Lloyds Banking Group has seen first-quarter profits surge to £1.9 billion as it became the latest lender to cut reserves for bad debts on a better economic outlook.
The group’s results for the first three months of 2021 – the last set for outgoing boss Antonio Horta-Osorio – beat expectations and compare with profits of £74 million a year earlier.
On an underlying basis, Lloyds saw profits jump to £2.1 billion from £558 million a year ago.
It comes as the group revealed a net impairment credit of £323 million, having released £459 million of provisions set aside for loan losses thanks to greater optimism over the UK’s economic recovery from the pandemic.
Rival HSBC also cut its reserves for loan losses on Tuesday thanks to greater optimism over the UK economy as the vaccination programme rolls out.
Lloyds said it now expects the UK economy to bounce back with 5% growth in 2021, against previous expectations of a 3% expansion, while it also believes unemployment will peak at 7%, not 8%.

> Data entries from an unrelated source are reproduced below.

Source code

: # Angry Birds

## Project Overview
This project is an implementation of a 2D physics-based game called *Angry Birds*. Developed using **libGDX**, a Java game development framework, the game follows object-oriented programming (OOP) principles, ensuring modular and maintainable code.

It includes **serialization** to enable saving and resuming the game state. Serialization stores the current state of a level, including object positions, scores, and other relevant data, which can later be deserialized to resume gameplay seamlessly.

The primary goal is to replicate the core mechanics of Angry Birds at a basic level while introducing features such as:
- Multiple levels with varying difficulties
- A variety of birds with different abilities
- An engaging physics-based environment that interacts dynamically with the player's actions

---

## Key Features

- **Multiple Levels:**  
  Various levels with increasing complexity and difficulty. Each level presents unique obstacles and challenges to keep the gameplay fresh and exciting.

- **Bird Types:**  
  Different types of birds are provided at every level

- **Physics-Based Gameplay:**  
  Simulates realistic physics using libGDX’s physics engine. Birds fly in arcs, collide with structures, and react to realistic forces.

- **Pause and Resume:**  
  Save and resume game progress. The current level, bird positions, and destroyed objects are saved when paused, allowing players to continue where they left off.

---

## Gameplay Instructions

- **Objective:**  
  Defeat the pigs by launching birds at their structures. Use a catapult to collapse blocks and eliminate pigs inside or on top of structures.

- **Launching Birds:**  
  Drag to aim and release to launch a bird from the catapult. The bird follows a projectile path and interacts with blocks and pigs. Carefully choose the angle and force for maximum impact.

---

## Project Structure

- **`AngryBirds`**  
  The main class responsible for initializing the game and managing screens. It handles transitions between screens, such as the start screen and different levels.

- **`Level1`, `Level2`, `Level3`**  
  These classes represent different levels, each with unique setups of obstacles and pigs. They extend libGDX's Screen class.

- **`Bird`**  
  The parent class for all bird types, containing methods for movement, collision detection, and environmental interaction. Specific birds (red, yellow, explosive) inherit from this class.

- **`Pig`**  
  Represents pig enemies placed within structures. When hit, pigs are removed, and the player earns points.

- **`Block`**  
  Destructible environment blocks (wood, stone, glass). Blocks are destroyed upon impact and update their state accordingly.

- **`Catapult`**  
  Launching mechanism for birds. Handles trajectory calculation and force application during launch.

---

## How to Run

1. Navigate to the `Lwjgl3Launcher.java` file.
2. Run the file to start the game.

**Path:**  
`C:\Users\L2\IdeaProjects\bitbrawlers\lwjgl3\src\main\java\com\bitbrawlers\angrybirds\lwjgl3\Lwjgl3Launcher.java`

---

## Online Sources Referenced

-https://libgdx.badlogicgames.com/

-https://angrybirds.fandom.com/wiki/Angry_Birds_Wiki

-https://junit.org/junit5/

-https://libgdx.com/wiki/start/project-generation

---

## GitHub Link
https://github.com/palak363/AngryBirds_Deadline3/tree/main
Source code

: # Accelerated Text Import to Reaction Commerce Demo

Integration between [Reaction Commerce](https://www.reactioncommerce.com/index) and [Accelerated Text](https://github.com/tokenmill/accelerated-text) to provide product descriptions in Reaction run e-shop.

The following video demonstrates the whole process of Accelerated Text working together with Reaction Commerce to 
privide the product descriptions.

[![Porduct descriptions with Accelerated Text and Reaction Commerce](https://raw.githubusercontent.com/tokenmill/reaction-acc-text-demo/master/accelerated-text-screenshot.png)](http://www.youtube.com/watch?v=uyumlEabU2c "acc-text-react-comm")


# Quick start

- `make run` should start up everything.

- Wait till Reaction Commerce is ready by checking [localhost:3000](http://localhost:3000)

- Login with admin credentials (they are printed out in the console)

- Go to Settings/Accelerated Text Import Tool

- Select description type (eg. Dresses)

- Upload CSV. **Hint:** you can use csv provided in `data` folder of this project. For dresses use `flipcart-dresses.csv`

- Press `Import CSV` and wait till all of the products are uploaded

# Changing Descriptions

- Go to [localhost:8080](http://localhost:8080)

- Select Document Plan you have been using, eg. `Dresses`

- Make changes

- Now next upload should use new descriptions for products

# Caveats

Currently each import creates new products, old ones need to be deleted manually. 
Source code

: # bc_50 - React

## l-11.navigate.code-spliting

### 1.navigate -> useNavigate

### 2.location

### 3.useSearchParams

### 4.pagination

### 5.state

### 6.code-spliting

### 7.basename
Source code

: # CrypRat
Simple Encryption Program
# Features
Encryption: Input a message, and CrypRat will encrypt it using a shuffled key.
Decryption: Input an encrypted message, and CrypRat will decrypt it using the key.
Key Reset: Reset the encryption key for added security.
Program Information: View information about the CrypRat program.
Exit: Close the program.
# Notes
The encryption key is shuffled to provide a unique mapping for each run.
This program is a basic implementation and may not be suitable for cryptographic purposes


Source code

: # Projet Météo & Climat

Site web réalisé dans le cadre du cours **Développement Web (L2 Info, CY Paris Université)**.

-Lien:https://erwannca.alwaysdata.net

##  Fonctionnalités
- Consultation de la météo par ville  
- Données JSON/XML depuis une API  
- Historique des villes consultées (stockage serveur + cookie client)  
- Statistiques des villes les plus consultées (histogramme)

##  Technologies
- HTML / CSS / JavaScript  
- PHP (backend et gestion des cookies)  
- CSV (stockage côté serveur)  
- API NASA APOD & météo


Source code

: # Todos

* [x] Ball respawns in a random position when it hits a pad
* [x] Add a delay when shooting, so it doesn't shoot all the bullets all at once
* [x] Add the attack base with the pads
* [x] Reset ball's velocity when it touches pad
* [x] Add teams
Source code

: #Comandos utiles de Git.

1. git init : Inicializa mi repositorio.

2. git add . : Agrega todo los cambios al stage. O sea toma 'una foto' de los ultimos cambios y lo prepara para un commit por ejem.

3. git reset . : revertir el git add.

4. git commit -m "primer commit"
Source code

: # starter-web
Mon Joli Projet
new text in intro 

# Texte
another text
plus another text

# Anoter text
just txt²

It has upgraded its outlook for the full year as a result on a range of measures, including its net interest margin, a key performance measure for retail lenders.
Shares in the group lifted as much as 5% after the figures, hitting their highest level for a year.
Mr Horta-Osorio, who leaves at the end of the week after a decade in the role to become chairman of Swiss bank Credit Suisse, said: “Whilst we are seeing positive signs, notably the progress of the vaccine rollout and the emergence from lockdown restrictions, the outlook remains uncertain.”
He said he leaves with a mixture of “pride and sadness”, but added the “long-run transformation of the group has positioned the business well to address the challenges of the pandemic”.
Mr Horta-Osorio will be replaced by Charlie Nunn, the head of HSBC’s high street banking unit, who takes up the post in August.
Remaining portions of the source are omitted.